### Task data
Segment Open

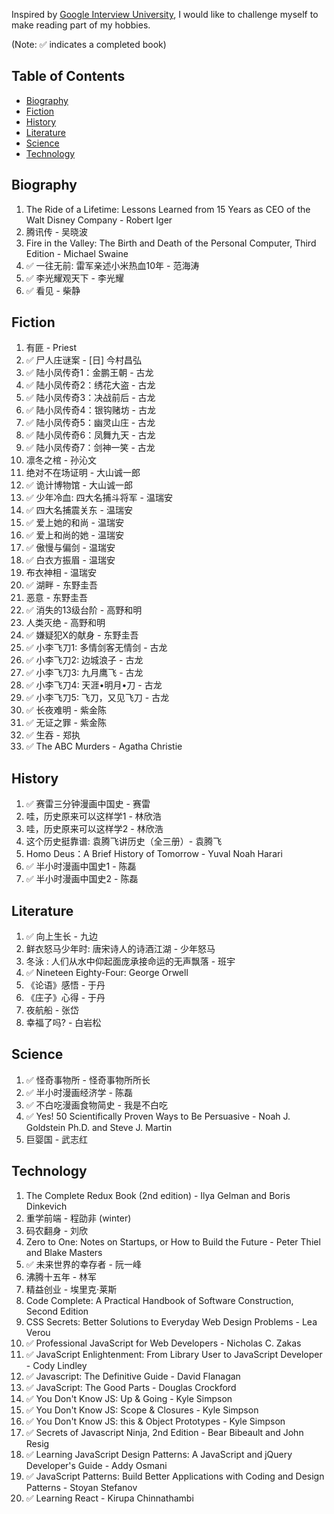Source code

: Inspired by [Google Interview University](https://github.com/jwasham/google-interview-university/blob/master/README.md), I would like to challenge myself to make reading part of my hobbies. 

(Note: :white_check_mark: indicates a completed book)

## Table of Contents

- [Biography](#biography)
- [Fiction](#fiction)
- [History](#history)
- [Literature](#literature)
- [Science](#science)
- [Technology](#technology)

## Biography
1. The Ride of a Lifetime: Lessons Learned from 15 Years as CEO of the Walt Disney Company - Robert Iger
1. 腾讯传 - 吴晓波
1. Fire in the Valley: The Birth and Death of the Personal Computer, Third Edition - Michael Swaine
1. :white_check_mark: 一往无前: 雷军亲述小米热血10年 - 范海涛
1. :white_check_mark: 李光耀观天下 - 李光耀
1. :white_check_mark: 看见 - 柴静

## Fiction
1. 有匪 - Priest
1. :white_check_mark: 尸人庄谜案 - [日] 今村昌弘
1. :white_check_mark: 陆小凤传奇1：金鹏王朝 - 古龙
1. :white_check_mark: 陆小凤传奇2：绣花大盗 - 古龙
1. :white_check_mark: 陆小凤传奇3：决战前后 - 古龙
1. :white_check_mark: 陆小凤传奇4：银钩赌坊 - 古龙
1. :white_check_mark: 陆小凤传奇5：幽灵山庄 - 古龙
1. :white_check_mark: 陆小凤传奇6：凤舞九天 - 古龙
1. :white_check_mark: 陆小凤传奇7：剑神一笑 - 古龙
1. 凛冬之棺 - 孙沁文
1. 绝对不在场证明 - 大山诚一郎
1. :white_check_mark: 诡计博物馆 - 大山诚一郎
1. :white_check_mark: 少年冷血: 四大名捕斗将军 - 温瑞安
1. :white_check_mark: 四大名捕震关东 - 温瑞安
1. :white_check_mark: 爱上她的和尚 - 温瑞安
1. :white_check_mark: 爱上和尚的她 - 温瑞安
1. :white_check_mark: 傲慢与偏剑 - 温瑞安
1. :white_check_mark: 白衣方振眉 - 温瑞安
1. 布衣神相 - 温瑞安
1. :white_check_mark: 湖畔 - 东野圭吾
1. 恶意 - 东野圭吾
1. :white_check_mark: 消失的13级台阶 - 高野和明
1. 人类灭绝 - 高野和明
1. :white_check_mark: 嫌疑犯X的献身 - 东野圭吾
1. :white_check_mark: 小李飞刀1: 多情剑客无情剑 - 古龙
1. :white_check_mark: 小李飞刀2: 边城浪子 - 古龙
1. :white_check_mark: 小李飞刀3: 九月鹰飞 - 古龙
1. :white_check_mark: 小李飞刀4: 天涯•明月•刀 - 古龙
1. :white_check_mark: 小李飞刀5: 飞刀，又见飞刀 - 古龙
1. :white_check_mark: 长夜难明 - 紫金陈
1. :white_check_mark: 无证之罪 - 紫金陈
1. :white_check_mark: 生吞 - 郑执
1. :white_check_mark: The ABC Murders - Agatha Christie

## History
1. :white_check_mark: 赛雷三分钟漫画中国史 - 赛雷
1. 哇，历史原来可以这样学1 - 林欣浩
1. 哇，历史原来可以这样学2 - 林欣浩
1. 这个历史挺靠谱: 袁腾飞讲历史（全三册）- 袁腾飞
1. Homo Deus：A Brief History of Tomorrow - Yuval Noah Harari
1. :white_check_mark: 半小时漫画中国史1 - 陈磊
1. :white_check_mark: 半小时漫画中国史2 - 陈磊

## Literature
1. :white_check_mark: 向上生长 - 九边
1. 鲜衣怒马少年时: 唐宋诗人的诗酒江湖 - 少年怒马
1. 冬泳 : 人们从水中仰起面庞承接命运的无声飘落 - 班宇
1. :white_check_mark: Nineteen Eighty-Four: George Orwell
1. 《论语》感悟 - 于丹
1. 《庄子》心得 - 于丹
1. 夜航船 - 张岱
1. 幸福了吗? - 白岩松

## Science
1. :white_check_mark: 怪奇事物所 - 怪奇事物所所长
1. :white_check_mark: 半小时漫画经济学 - 陈磊
1. :white_check_mark: 不白吃漫画食物简史 - 我是不白吃
1. :white_check_mark: Yes! 50 Scientifically Proven Ways to Be Persuasive - Noah J. Goldstein Ph.D. and Steve J. Martin
1. 巨婴国 - 武志红

## Technology
1. The Complete Redux Book (2nd edition) - Ilya Gelman and Boris Dinkevich
1. 重学前端 - 程劭非 (winter)
1. 码农翻身 - 刘欣
1. Zero to One: Notes on Startups, or How to Build the Future - Peter Thiel and Blake Masters
1. :white_check_mark: 未来世界的幸存者 - 阮一峰
1. 沸腾十五年 - 林军
1. 精益创业 - 埃里克·莱斯
1. Code Complete: A Practical Handbook of Software Construction, Second Edition
1. CSS Secrets: Better Solutions to Everyday Web Design Problems - Lea Verou
1. :white_check_mark: Professional JavaScript for Web Developers - Nicholas C. Zakas
1. :white_check_mark: JavaScript Enlightenment: From Library User to JavaScript Developer - Cody Lindley
1. :white_check_mark: Javascript: The Definitive Guide - David Flanagan
1. :white_check_mark: JavaScript: The Good Parts - Douglas Crockford
1. :white_check_mark: You Don't Know JS: Up & Going - Kyle Simpson
1. :white_check_mark: You Don't Know JS: Scope & Closures - Kyle Simpson
1. :white_check_mark: You Don't Know JS: this & Object Prototypes - Kyle Simpson
1. :white_check_mark: Secrets of Javascript Ninja, 2nd Edition - Bear Bibeault and John Resig
1. :white_check_mark: Learning JavaScript Design Patterns: A JavaScript and jQuery Developer's Guide - Addy Osmani
1. :white_check_mark: JavaScript Patterns: Build Better Applications with Coding and Design Patterns - Stoyan Stefanov
1. :white_check_mark: Learning React - Kirupa Chinnathambi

Segment Closed

### Task statement
Copy every line of the data that carries the word "Design".

### Written response
1. CSS Secrets: Better Solutions to Everyday Web Design Problems - Lea Verou
1. :white_check_mark: Learning JavaScript Design Patterns: A JavaScript and jQuery Developer's Guide - Addy Osmani
1. :white_check_mark: JavaScript Patterns: Build Better Applications with Coding and Design Patterns - Stoyan Stefanov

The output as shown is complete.